Kat takes the lilies and opens the door fully. Brian steps inside and kicks off his shoes. Kat moves into the kitchen to put the flowers in a vase. In the hallway, Brian sees photographs of the real Brian. At the same age, they looked somewhat similar: though he is shorter by a couple of inches, has curlier hair, a stockier chest and thicker arm muscles. Kat is in these photographs too, looking a lot younger, and a lot happier too.
Her kitchen smells of cooking, of garlic and meat, of something strange and herby.
“Food smells great Kat!” Brian says it breezily, like nothing is abnormal. “I brought wine as requested.” He has – two bottles of twelve-pound Sauvignon; for his first client, nothing is too good. “Shall I pour you a glass?”
“Yes!” Kat replies, a little too eagerly.
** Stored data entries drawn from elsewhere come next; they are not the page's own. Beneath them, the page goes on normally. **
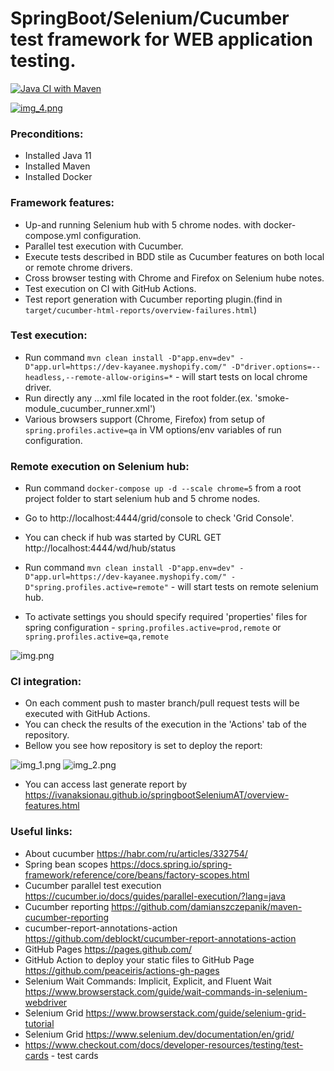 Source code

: # SpringBoot/Selenium/Cucumber test framework for WEB application testing.

[![Java CI with Maven](https://github.com/IvanAksionau/springbootSeleniumAT/actions/workflows/ci_settings.yml/badge.svg)](https://github.com/IvanAksionau/springbootSeleniumAT/actions/workflows/ci_settings.yml)

[![img_4.png](img_4.png)](https://ivanaksionau.github.io/springbootSeleniumAT/overview-features.html)

### Preconditions:

* Installed Java 11
* Installed Maven
* Installed Docker

### Framework features:

* Up-and running Selenium hub with 5 chrome nodes. with docker-compose.yml configuration.
* Parallel test execution with Cucumber.
* Execute tests described in BDD stile as Cucumber features on both local or remote chrome drivers.
* Cross browser testing with Chrome and Firefox on Selenium hube notes.
* Test execution on CI with GitHub Actions.
* Test report generation with Cucumber reporting plugin.(find
  in ```target/cucumber-html-reports/overview-failures.html```)

### Test execution:

- Run
  command ```mvn clean install -D"app.env=dev" -D"app.url=https://dev-kayanee.myshopify.com/" -D"driver.options=--headless,--remote-allow-origins=*``` -
  will start tests on local chrome driver.
- Run directly any ...xml file located in the root folder.(ex. 'smoke-module_cucumber_runner.xml')
- Various browsers support (Chrome, Firefox) from setup of ```spring.profiles.active=qa``` in VM options/env variables
  of run configuration.

### Remote execution on Selenium hub:

- Run command ```docker-compose up -d --scale chrome=5``` from a root project folder to start selenium hub and 5 chrome
  nodes.
- Go to http://localhost:4444/grid/console to check 'Grid Console'.
- You can check if hub was started by CURL GET http://localhost:4444/wd/hub/status

- Run command ```mvn clean install -D"app.env=dev" -D"app.url=https://dev-kayanee.myshopify.com/" -D"spring.profiles.active=remote"``` -
  will start tests on remote selenium hub.
- To activate settings you should specify required 'properties' files for spring
  configuration - ```spring.profiles.active=prod,remote``` or ```spring.profiles.active=qa,remote```

![img.png](img.png)

### CI integration:

- On each comment push to master branch/pull request tests will be executed with GitHub Actions.
- You can check the results of the execution in the 'Actions' tab of the repository.
- Bellow you see how repository is set to deploy the report:

![img_1.png](img_1.png)
![img_2.png](img_2.png)

- You can access last generate report by https://ivanaksionau.github.io/springbootSeleniumAT/overview-features.html

### Useful links:

- About cucumber https://habr.com/ru/articles/332754/
- Spring bean scopes https://docs.spring.io/spring-framework/reference/core/beans/factory-scopes.html
- Cucumber parallel test execution https://cucumber.io/docs/guides/parallel-execution/?lang=java
- Cucumber reporting https://github.com/damianszczepanik/maven-cucumber-reporting
- cucumber-report-annotations-action https://github.com/deblockt/cucumber-report-annotations-action
- GitHub Pages https://pages.github.com/
- GitHub Action to deploy your static files to GitHub Page https://github.com/peaceiris/actions-gh-pages
- Selenium Wait Commands: Implicit, Explicit, and Fluent Wait https://www.browserstack.com/guide/wait-commands-in-selenium-webdriver
- Selenium Grid https://www.browserstack.com/guide/selenium-grid-tutorial
- Selenium Grid https://www.selenium.dev/documentation/en/grid/
- https://www.checkout.com/docs/developer-resources/testing/test-cards - test cards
She recovers, reaching for steady ground, explaining what she is cooking: rabbit with fennel and lemon, sautéed potatoes, and chard. “Do you remember?” He doesn’t, of course. Kat does not leave a moment for a reply. “Our first-ever home-cooked dinner together, parents away, just you and me. A beautiful weekend in the country.” Brian passes her a glass of wine as she cooks. Kat takes a drink and ruminates. “We like to have our traditions, you and me, our playlists, our films... we tell old stories and jokes… Our past, forever enshrined, forever re-enacted, as if retracing happy footsteps could somehow bring back the feeling.”
Brian does not reply. He tops up their glasses. She asks him to lay out plates and a water jug at the dining table. Brian takes the things through and takes the time to snoop around. There are Marvel superhero films on the DVD shelf; a Fred Perry polo slung over the chair; a PS4; just a few books on the bookshelf, including A Game of Thrones, and A Will to Win, the Alex Ferguson Story. Brian is Brian’s kind of basic.
Kat plates the food. As Brian re-enters the kitchen, she turns to him with real urgency.
“Do you remember that playlist you made us? The songs for our first dates? Well, I think I remembered all of them. Alexa – play Date Night Playlist.”
Kat takes the food through to the sounds of Nina Simone’s My Baby Just Cares for Me.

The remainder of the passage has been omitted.